'''
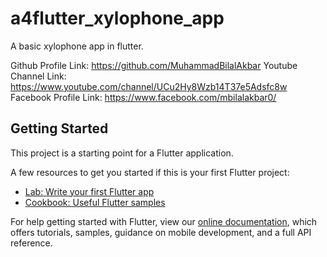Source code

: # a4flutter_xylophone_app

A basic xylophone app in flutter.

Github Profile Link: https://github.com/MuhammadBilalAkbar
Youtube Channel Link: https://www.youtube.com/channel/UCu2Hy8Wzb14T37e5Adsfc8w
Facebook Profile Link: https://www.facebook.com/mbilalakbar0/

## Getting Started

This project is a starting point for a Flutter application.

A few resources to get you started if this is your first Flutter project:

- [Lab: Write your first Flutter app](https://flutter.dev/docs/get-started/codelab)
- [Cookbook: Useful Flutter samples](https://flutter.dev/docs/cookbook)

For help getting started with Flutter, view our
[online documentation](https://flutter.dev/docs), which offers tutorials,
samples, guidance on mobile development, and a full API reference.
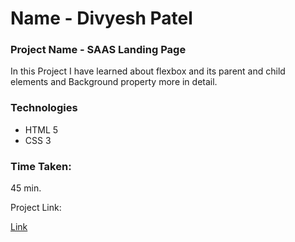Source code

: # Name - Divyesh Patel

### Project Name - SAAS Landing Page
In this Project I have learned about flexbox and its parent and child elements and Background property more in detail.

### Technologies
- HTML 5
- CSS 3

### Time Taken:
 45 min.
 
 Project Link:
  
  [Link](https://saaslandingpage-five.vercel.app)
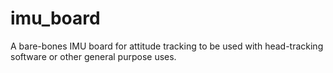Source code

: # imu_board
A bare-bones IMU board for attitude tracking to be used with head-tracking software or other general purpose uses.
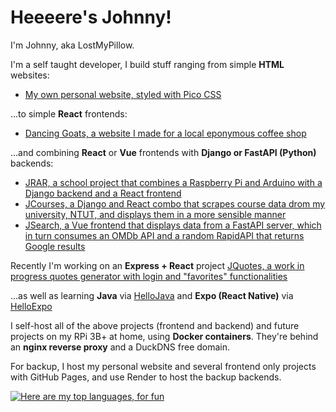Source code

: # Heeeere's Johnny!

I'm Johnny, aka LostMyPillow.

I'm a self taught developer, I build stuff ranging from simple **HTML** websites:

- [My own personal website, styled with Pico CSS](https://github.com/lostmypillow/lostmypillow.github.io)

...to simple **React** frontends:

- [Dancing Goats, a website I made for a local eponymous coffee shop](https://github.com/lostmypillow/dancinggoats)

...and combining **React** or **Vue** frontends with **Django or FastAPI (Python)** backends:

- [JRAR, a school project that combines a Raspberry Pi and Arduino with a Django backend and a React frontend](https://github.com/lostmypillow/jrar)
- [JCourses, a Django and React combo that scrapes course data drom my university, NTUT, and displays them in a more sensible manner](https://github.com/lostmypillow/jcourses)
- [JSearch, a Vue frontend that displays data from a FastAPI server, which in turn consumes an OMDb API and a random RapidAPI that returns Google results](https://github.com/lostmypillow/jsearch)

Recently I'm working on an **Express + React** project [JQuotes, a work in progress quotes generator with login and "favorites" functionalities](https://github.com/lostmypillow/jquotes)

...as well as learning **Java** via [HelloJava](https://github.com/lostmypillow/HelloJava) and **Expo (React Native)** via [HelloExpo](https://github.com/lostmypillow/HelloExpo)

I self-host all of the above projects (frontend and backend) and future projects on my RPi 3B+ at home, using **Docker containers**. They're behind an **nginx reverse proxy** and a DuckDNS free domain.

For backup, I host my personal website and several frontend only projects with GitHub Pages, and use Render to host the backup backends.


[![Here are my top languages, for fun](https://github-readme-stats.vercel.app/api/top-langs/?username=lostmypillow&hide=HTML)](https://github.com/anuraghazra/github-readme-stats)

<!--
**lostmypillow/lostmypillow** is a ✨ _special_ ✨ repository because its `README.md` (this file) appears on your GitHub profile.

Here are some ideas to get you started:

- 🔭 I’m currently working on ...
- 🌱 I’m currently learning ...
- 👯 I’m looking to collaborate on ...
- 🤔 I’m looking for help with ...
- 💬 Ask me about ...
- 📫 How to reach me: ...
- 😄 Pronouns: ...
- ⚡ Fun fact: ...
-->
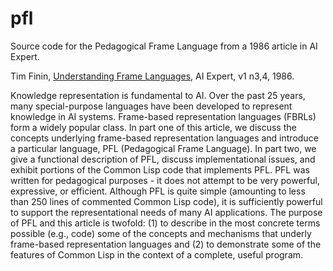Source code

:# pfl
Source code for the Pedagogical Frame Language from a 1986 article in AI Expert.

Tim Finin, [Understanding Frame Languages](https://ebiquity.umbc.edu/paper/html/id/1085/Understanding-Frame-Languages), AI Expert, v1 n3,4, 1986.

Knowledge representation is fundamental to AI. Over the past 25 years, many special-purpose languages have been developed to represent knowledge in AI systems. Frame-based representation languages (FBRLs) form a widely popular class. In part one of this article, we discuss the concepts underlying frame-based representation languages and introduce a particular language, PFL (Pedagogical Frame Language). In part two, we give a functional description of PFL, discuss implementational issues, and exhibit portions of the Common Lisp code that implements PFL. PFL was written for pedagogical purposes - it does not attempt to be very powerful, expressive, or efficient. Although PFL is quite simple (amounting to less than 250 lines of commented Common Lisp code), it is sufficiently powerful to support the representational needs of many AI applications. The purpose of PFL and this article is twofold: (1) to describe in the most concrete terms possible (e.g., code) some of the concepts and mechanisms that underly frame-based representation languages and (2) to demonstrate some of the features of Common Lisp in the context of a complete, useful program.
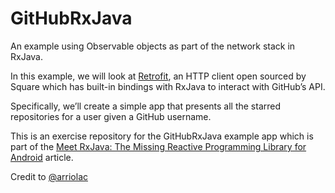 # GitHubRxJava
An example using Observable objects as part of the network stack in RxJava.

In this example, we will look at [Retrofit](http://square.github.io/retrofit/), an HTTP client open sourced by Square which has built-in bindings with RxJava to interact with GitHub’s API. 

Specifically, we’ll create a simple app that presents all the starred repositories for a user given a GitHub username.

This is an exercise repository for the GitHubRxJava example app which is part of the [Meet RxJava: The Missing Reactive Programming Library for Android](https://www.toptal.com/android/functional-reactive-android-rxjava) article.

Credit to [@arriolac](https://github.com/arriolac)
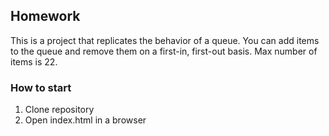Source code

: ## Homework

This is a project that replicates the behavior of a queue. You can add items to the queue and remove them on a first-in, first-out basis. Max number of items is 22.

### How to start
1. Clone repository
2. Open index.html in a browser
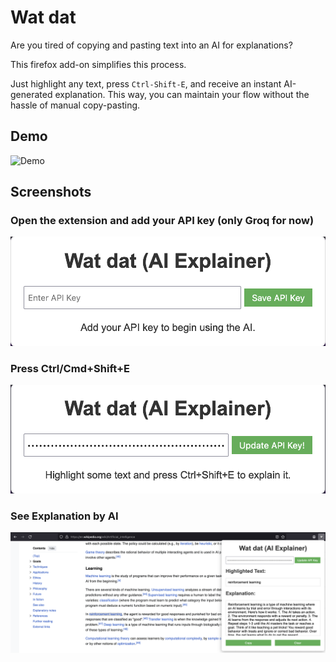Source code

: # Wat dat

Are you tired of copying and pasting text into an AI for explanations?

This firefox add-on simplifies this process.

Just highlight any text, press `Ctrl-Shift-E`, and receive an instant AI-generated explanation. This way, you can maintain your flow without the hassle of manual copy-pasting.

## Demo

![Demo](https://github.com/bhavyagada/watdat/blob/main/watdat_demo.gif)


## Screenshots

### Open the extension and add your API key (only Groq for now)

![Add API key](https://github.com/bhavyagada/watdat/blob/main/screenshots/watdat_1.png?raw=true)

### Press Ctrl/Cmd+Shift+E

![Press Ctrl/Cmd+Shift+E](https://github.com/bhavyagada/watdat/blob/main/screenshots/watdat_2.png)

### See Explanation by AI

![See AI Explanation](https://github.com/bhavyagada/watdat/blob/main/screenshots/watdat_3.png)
'''
» What the task asks
Determine the number of lines in the entries that contain the word "bhavyagada". Give that number and nothing more.

» Answer to this problem
4